In church on Sunday I encouraged the congregation to read MLKs Letter from a Birmingham Jail. We gave out copies and I hope at least a few people read it (or read it again). If you did, please let me know what you thought.
As part of my MLK celebration, I went to a community service event sponsored by the Lutheran Volunteer Corps. Like many such service projects, it was short on service. But that's not LVC's fault - not at all. The work was short because they had such a big turn-out. Far more people came than were expected. I filled one disaster relief box. It took less than five minutes. But at the end of the hour, hundreds of boxes had been made. There was a spirit of fellowship and inspiration.
For me, the best part of the day was catching up with people that remind me that cynicism isn't all there is. Unplanned, I ended up at an event at Sojourners where Vincent Harding spoke. This was the first time I'd heard of him, but I'm eager to check out his work on MLK's shift from working primarily on civil rights to expanding to do poverty and then anti-war work.

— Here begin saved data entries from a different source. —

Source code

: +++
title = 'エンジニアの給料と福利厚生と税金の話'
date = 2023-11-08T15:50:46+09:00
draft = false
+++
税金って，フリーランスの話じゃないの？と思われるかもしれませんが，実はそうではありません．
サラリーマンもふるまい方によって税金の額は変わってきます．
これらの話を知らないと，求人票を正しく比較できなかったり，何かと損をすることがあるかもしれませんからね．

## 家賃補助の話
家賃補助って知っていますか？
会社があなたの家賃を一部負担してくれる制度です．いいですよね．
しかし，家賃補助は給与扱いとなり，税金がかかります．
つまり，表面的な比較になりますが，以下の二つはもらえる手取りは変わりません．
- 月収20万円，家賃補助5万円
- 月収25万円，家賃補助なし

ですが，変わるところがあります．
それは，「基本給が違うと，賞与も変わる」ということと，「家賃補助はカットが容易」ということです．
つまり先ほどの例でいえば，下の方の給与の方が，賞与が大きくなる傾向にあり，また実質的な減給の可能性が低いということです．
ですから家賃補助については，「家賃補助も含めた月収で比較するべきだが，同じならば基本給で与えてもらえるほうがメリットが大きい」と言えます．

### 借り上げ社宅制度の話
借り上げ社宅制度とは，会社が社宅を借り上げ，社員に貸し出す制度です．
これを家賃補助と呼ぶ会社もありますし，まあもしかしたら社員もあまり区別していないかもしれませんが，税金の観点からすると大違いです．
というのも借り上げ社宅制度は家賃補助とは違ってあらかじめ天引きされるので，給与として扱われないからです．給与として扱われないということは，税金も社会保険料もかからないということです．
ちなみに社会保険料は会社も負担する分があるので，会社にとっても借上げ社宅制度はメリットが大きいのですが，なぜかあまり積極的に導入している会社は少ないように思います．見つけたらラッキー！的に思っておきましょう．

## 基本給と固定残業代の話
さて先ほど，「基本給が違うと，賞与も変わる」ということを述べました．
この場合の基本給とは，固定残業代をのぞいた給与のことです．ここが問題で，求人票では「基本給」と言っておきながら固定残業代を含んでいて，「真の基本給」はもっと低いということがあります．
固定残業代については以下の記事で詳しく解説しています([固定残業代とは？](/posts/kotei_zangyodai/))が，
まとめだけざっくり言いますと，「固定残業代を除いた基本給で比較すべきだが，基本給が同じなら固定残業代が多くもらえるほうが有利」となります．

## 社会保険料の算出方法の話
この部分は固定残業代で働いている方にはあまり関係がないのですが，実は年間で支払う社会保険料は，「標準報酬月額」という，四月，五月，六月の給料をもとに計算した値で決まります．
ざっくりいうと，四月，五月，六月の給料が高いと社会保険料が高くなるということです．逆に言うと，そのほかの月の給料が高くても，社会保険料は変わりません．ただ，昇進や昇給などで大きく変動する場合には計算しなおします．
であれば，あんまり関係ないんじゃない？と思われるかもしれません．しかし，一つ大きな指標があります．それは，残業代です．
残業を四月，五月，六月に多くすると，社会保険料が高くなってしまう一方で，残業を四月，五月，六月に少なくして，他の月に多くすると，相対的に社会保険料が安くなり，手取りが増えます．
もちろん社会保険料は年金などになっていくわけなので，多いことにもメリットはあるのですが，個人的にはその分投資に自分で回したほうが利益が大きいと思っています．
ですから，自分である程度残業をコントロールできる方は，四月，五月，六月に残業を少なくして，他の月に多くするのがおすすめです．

I felt blessed to be in Harding's presence and enlivened by a community based in hope. The beloved community. Harding quoted MLK widely, including a call for creative maladjustment. Love that term. Creative maladjustment. For MLK, it meant creatively refusing to adjust to a society that treated him as less than fully human. Its a Jesus-y kind of idea, to creatively maladjust to those elements in the world that are counter the good news of God's love. Where in our world does following Jesus mean that we should creatively maladjust too?